* [RECORDS FOR THIS EXERCISE]
----------
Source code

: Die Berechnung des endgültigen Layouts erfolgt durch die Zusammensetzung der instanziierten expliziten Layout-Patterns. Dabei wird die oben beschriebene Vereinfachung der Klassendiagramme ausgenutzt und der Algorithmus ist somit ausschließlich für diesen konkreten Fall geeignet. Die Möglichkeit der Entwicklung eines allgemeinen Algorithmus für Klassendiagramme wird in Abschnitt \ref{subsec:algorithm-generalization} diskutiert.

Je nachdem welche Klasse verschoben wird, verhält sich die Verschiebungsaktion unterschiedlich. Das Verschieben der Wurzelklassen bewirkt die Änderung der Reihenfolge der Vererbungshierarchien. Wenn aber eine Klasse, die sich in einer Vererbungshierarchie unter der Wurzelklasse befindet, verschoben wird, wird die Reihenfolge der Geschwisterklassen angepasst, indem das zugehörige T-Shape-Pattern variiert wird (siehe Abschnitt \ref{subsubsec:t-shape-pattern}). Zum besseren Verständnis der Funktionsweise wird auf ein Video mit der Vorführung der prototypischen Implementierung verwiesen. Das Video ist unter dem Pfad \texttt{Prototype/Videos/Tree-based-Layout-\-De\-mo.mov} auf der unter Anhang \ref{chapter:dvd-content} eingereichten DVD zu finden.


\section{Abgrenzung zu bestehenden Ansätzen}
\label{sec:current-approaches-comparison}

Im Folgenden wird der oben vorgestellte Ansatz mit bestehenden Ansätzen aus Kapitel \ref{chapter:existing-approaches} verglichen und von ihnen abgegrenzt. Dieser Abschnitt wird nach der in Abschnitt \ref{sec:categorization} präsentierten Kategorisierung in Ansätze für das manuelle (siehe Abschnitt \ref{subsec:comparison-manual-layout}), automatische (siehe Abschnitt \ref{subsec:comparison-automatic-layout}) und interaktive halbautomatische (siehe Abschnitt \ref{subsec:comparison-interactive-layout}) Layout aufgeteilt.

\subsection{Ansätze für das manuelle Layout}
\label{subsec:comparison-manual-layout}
----------
* [WORK ITEM]
Please restate, word for word, the lines of the entries that run from the first line through the one holding "Je nachdem welche", and add nothing.

* [ANSWER SPACE]
Source code

: Die Berechnung des endgültigen Layouts erfolgt durch die Zusammensetzung der instanziierten expliziten Layout-Patterns. Dabei wird die oben beschriebene Vereinfachung der Klassendiagramme ausgenutzt und der Algorithmus ist somit ausschließlich für diesen konkreten Fall geeignet. Die Möglichkeit der Entwicklung eines allgemeinen Algorithmus für Klassendiagramme wird in Abschnitt \ref{subsec:algorithm-generalization} diskutiert.

Je nachdem welche Klasse verschoben wird, verhält sich die Verschiebungsaktion unterschiedlich. Das Verschieben der Wurzelklassen bewirkt die Änderung der Reihenfolge der Vererbungshierarchien. Wenn aber eine Klasse, die sich in einer Vererbungshierarchie unter der Wurzelklasse befindet, verschoben wird, wird die Reihenfolge der Geschwisterklassen angepasst, indem das zugehörige T-Shape-Pattern variiert wird (siehe Abschnitt \ref{subsubsec:t-shape-pattern}). Zum besseren Verständnis der Funktionsweise wird auf ein Video mit der Vorführung der prototypischen Implementierung verwiesen. Das Video ist unter dem Pfad \texttt{Prototype/Videos/Tree-based-Layout-\-De\-mo.mov} auf der unter Anhang \ref{chapter:dvd-content} eingereichten DVD zu finden.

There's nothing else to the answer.